The chain to create new value in the economy and society
Por: Leopoldo Rodríguez

Innovation has undoubtedly been a fundamental factor in countries that have been able to grow and reach a higher level of development. China and India stand out, especially in recent decades, with an average GDP growth of 75 yearly, that exceed the average ranging from 1.5 to 2.0 recorded in developed countries.


In Mexico, innovation-based growth has had to do mainly with the development of technologies, as in the past, while in countries with more dynamic growth, this drive has increasingly come from the creation of value through the generation of new profitable businesses—known as business development—that can, or not, be based on technological development. It is worth mentioning that the dynamic associated to business development radically speeds up technological development.

Historically, one of the most significant programs in Mexico was the Nafin-Conacyt Entrepreneur Fund, that supported the development of scientific-technological projects. This goal is now uncertain given the changes in economic policies in the National Institute of the Entrepreneur (Inadem), its main support. In general, Mexico does not give the due importance to promoting new businesses or to technological development, both of which are allocated resources equivalent to less than 0.5% of the GDP.

As a general rule, it is correct to say that innovation, be it technological or not, materializes as soon as a good, service or new commercial or organizational model enters the market.
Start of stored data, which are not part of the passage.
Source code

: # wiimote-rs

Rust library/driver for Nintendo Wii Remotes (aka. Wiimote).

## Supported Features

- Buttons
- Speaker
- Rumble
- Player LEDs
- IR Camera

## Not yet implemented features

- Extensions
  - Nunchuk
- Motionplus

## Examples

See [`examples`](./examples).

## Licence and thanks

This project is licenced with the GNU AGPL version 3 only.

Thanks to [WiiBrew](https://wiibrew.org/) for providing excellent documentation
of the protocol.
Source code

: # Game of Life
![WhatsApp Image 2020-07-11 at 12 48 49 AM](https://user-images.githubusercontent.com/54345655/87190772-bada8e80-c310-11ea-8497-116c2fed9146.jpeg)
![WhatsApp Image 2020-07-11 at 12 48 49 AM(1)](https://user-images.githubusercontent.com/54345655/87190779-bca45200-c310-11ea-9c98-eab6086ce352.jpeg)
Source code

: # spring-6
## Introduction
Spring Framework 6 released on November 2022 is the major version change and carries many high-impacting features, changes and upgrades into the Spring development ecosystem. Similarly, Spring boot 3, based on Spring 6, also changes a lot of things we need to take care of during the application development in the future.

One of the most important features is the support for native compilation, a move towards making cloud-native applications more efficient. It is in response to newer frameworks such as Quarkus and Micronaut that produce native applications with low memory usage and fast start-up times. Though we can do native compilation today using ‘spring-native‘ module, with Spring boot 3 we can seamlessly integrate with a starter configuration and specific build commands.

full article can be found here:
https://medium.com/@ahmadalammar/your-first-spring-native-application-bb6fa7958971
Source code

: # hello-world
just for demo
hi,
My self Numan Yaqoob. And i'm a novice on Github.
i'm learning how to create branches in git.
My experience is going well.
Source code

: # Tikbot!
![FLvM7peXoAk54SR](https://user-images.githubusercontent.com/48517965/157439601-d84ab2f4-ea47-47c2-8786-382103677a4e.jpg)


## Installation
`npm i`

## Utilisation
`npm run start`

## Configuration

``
The indicator par excellence of effective market entry is the economic impact of innovation (or the corresponding impact on innovations of predominantly social or environmental interest). This is so important that the OECD only uses the term disruptive innovations for those whose high economic (or of another kind) impact has a global scope.

In its previous meaning, technological innovation was seen only as a result: the last element or link in a sequential system that had its origin in basic research and went through applied research and technological development. It was seen as innovation only when it entered the market.

The main reason why this vision has been questioned for years is that it induces participants at all stages of the system to establish contact with the development user or entity that applies it, only when it reaches enough robustness. This practice slows down and significantly reduces the effectiveness and efficiency of efforts as a whole, and translates into a low percentage of successful innovations.

The result of the systematic application of scientific, technological or practical knowledge which leads to prototypes of substantial improvements of existing goods, regardless of its implementation or immediate commercialization, is defined as technological development. This includes technical work, and business and social model, etc. that is missing to be able use technology in such a way that a business or application plan (an investment possibility) that compensates the high risk and disruptive effects of innovation can be financially justified.



Technological development involves numerous tasks: IN TERMS OF THE RESEARCH GOAL

  • Identifying product requirements and specifications;
  • Defining a production process;
  • Outlining the value creation process;
  • Integrating the new technology with existing technologies and enabling technologies.
  • Result: a prototype integrated in a system (for example, a platform)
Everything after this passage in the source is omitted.